Open Sores

February 18, 2012

Whilst I have been an advocate of Open Source for many years (this is WordPress, isn’t it?), it has always been a case of banging one’s head against a brick wall in many cases. My Colleague David Henderson recently pointed me to GovFresh as a source of material to use when attempting to convert the so far unconverted, and the material on their whether about Joomla, Drupal or WordPress is really useful.

Whilst Liam Maxwell and the UK government make the right noises and visit some of the right places, beta.gov.uk itself is more of a mongrel, coded in Ruby with a load of Openish add ons – see Colophon for the GOV.UK beta. For good examples of the public sector use of Open Source in the UK one needs to examine Bristol City, Oxfordshire and the increasing number of others employing the likes of Drupal or Joomla.

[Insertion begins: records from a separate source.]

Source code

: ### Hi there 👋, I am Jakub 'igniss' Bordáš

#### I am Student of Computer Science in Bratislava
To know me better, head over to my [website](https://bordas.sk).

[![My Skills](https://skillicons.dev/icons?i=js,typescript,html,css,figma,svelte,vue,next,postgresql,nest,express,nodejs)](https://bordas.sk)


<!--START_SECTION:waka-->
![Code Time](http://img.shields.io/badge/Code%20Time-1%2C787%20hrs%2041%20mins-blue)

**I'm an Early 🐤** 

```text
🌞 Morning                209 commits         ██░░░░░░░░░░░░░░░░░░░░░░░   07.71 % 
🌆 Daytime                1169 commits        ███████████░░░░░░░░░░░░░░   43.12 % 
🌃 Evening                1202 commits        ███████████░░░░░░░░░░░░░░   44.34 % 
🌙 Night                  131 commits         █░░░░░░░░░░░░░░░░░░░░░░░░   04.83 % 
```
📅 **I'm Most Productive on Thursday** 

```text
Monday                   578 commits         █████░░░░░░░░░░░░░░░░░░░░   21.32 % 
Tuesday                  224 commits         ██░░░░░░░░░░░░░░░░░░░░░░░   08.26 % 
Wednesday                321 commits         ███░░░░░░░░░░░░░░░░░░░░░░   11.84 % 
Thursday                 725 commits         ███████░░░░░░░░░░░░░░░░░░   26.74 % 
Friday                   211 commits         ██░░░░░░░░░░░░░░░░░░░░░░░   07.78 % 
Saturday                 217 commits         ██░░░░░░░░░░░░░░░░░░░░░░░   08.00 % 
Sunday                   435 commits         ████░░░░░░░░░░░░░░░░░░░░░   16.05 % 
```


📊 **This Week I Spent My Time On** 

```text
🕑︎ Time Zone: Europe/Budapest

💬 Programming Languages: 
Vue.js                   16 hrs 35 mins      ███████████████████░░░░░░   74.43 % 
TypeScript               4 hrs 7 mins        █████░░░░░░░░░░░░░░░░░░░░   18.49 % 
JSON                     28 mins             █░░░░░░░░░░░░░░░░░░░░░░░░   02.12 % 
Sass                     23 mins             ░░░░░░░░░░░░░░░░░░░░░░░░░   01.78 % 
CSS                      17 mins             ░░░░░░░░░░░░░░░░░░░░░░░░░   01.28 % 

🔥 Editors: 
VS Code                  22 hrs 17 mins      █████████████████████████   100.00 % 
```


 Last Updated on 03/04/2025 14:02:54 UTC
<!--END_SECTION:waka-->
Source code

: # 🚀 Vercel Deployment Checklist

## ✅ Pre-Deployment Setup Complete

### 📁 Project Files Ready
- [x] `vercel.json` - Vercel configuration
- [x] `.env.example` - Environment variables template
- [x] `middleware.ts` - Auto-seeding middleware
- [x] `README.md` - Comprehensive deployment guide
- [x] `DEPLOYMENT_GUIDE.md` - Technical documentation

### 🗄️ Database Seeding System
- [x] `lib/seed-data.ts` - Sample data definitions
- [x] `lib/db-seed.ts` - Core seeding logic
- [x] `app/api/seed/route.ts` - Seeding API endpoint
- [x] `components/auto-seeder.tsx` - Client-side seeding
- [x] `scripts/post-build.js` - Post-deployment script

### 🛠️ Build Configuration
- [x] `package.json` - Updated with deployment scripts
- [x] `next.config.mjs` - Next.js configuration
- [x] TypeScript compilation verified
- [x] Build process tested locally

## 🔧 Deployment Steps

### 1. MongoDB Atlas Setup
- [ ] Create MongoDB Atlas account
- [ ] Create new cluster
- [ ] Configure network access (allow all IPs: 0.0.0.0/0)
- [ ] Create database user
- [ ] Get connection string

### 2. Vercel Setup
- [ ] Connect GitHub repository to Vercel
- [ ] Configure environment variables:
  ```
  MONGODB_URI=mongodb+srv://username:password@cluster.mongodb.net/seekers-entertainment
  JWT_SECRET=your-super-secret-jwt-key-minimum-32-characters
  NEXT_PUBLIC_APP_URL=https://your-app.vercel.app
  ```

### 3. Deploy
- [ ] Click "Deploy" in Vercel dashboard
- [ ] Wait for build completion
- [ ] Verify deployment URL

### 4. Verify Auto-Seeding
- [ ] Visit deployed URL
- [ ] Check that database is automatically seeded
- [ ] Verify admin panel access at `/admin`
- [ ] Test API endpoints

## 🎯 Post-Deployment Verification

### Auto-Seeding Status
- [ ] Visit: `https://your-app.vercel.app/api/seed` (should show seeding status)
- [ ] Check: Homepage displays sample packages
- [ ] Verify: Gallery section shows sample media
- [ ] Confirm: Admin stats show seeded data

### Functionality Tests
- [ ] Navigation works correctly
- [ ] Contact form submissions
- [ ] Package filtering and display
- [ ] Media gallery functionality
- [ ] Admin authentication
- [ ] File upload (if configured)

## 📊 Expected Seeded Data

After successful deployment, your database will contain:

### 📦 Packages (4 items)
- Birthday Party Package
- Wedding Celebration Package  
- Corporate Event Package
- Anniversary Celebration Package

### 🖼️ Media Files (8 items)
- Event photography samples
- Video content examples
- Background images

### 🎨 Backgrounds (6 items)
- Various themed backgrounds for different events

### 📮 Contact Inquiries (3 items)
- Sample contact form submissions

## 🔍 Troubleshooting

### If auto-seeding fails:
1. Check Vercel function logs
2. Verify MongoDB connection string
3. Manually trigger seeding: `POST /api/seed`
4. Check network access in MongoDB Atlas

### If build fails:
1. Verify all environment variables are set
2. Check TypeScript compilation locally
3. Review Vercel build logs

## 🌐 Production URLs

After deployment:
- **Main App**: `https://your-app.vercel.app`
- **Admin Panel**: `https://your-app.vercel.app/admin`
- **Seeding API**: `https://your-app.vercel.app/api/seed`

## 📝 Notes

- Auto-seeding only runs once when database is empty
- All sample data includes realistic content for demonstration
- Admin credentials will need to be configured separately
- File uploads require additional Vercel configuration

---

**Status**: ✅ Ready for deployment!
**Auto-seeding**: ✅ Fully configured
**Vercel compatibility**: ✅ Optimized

In its own way this move away from commercial or hand-tooled CMS may cause a few problems in the private sector web businesses that have been slow to recognise that open source is the current trend, but that’s business isn’t it. The next trick will be getting those developing sites using open source to share the development pain and hosting.

My own council has never hosted its own website, I made sure of that. The next trick will be transferring the rest of the web applications that now feed into it into the ‘cloud’. After that it will be getting those application providers to develop their systems in Open Source and put them into the ‘cloud’ as well. Too many applications are reliant upon incredibly expensive Oracle, SQL or other licensing schemes that need to be switching to ‘software as a service’.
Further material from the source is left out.